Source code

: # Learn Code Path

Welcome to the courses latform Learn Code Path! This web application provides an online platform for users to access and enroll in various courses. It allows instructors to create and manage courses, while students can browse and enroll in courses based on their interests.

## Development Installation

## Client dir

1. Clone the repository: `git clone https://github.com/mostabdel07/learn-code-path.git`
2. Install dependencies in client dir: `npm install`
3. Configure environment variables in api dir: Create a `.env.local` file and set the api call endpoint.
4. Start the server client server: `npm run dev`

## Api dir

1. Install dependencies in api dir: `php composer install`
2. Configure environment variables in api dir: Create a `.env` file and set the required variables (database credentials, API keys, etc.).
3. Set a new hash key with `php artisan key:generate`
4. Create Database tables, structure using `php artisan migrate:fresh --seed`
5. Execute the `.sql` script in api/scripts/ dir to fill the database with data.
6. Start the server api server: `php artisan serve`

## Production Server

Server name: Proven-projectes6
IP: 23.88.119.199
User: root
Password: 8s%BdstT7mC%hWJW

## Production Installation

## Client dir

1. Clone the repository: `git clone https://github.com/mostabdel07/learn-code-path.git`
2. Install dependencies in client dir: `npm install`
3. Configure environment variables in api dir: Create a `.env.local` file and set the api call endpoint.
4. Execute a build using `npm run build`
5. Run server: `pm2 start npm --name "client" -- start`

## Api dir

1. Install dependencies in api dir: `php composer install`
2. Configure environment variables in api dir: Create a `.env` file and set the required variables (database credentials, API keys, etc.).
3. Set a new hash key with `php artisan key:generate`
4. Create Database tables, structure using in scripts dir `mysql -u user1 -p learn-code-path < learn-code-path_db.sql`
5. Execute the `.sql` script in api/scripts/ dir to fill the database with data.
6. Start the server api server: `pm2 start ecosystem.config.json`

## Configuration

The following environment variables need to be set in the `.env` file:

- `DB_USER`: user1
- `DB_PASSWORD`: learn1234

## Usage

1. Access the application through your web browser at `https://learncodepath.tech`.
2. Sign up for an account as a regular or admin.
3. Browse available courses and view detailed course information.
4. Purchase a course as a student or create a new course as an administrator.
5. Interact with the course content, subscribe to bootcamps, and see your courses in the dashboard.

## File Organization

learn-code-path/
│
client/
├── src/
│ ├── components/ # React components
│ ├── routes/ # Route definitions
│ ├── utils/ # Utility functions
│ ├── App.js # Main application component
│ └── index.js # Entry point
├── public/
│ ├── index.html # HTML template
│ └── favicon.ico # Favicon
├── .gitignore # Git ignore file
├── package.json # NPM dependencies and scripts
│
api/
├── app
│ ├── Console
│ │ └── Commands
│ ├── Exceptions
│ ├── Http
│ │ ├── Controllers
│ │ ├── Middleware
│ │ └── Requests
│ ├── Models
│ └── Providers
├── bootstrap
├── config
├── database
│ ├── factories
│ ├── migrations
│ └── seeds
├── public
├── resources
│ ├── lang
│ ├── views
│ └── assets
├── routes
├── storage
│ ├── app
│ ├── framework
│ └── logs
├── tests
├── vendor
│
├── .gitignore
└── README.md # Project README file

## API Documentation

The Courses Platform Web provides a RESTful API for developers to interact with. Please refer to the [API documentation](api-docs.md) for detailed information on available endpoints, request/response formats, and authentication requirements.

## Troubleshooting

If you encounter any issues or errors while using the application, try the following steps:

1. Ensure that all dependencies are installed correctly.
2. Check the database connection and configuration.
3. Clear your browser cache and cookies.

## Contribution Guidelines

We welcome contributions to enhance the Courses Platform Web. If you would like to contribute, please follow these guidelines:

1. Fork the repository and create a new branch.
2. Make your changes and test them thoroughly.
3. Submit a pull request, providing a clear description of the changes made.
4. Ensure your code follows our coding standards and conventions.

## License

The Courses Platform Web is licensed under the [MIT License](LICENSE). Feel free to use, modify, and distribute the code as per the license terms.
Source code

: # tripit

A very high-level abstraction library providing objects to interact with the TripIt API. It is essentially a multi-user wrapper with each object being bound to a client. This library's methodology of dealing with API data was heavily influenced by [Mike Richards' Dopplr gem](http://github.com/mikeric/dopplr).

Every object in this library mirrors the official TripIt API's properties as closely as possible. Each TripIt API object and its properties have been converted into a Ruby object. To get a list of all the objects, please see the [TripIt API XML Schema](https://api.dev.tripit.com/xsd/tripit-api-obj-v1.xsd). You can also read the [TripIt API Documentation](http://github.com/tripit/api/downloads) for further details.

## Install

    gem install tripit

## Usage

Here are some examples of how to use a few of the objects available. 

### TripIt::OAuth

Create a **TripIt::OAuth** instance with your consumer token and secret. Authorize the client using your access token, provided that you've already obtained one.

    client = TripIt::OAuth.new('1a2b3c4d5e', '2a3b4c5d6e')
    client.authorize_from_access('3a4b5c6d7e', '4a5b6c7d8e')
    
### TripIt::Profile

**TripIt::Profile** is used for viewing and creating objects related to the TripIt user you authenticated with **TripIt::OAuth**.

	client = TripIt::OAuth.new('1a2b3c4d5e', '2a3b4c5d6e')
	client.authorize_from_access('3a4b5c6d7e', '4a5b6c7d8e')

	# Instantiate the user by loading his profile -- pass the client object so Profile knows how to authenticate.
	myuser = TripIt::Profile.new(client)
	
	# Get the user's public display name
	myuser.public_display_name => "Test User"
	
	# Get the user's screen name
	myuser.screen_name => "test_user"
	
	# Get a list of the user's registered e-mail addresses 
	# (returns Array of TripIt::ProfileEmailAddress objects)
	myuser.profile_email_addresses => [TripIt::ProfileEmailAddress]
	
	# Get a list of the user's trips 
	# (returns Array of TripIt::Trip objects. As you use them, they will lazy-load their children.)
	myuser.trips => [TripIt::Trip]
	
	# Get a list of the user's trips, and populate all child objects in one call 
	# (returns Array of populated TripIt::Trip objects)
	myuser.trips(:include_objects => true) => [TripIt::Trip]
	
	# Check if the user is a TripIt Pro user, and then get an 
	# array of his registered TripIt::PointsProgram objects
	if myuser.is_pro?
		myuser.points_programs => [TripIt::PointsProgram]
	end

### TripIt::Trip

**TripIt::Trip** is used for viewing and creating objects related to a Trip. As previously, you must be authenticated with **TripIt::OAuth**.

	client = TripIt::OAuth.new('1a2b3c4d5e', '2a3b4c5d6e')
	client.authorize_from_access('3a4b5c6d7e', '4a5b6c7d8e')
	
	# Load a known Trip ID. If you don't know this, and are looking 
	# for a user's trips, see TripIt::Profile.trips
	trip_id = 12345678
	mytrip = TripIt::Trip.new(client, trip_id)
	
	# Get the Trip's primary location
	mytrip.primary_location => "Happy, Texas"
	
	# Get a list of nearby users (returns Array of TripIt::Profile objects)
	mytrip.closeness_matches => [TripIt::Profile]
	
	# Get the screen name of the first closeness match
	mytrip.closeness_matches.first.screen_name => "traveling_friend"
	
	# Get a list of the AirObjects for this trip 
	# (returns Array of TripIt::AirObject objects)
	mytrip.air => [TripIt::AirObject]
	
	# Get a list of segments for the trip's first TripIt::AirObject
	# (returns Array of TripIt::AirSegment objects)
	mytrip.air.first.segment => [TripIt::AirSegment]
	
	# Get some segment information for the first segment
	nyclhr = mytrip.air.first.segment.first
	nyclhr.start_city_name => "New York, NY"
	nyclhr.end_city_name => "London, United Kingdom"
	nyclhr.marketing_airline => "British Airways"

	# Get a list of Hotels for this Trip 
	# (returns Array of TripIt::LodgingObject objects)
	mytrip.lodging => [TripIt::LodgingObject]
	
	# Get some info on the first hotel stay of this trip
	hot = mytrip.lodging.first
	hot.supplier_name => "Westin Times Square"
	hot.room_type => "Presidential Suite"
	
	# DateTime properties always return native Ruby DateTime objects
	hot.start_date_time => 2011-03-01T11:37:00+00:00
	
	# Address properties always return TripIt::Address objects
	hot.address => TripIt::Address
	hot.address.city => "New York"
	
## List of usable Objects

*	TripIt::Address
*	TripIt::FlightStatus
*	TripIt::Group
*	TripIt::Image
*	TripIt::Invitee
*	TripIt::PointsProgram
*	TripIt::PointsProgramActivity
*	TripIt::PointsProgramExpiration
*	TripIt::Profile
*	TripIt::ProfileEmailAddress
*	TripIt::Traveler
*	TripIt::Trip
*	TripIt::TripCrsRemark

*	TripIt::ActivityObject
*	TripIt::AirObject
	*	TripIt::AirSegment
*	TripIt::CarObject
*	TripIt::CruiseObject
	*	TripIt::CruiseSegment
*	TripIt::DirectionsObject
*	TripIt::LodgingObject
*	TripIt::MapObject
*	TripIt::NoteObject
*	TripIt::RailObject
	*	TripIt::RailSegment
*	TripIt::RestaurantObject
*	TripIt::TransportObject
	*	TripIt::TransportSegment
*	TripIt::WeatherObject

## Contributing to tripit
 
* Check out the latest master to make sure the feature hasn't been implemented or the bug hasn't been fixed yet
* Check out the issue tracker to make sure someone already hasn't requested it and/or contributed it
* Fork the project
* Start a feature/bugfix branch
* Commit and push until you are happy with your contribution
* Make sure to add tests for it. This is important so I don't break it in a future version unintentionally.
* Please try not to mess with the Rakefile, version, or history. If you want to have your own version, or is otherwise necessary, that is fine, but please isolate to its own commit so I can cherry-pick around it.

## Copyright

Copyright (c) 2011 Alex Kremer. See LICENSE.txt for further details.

= = =

» TASK REQUIREMENTS
Looking back over the data above, restate word for word the lines that begin at the line with "Project README file" and end at the line with "If you encounter", inclusive.

» SOLUTION FOR THIS EXERCISE
└── README.md # Project README file

## API Documentation

The Courses Platform Web provides a RESTful API for developers to interact with. Please refer to the [API documentation](api-docs.md) for detailed information on available endpoints, request/response formats, and authentication requirements.

## Troubleshooting

If you encounter any issues or errors while using the application, try the following steps:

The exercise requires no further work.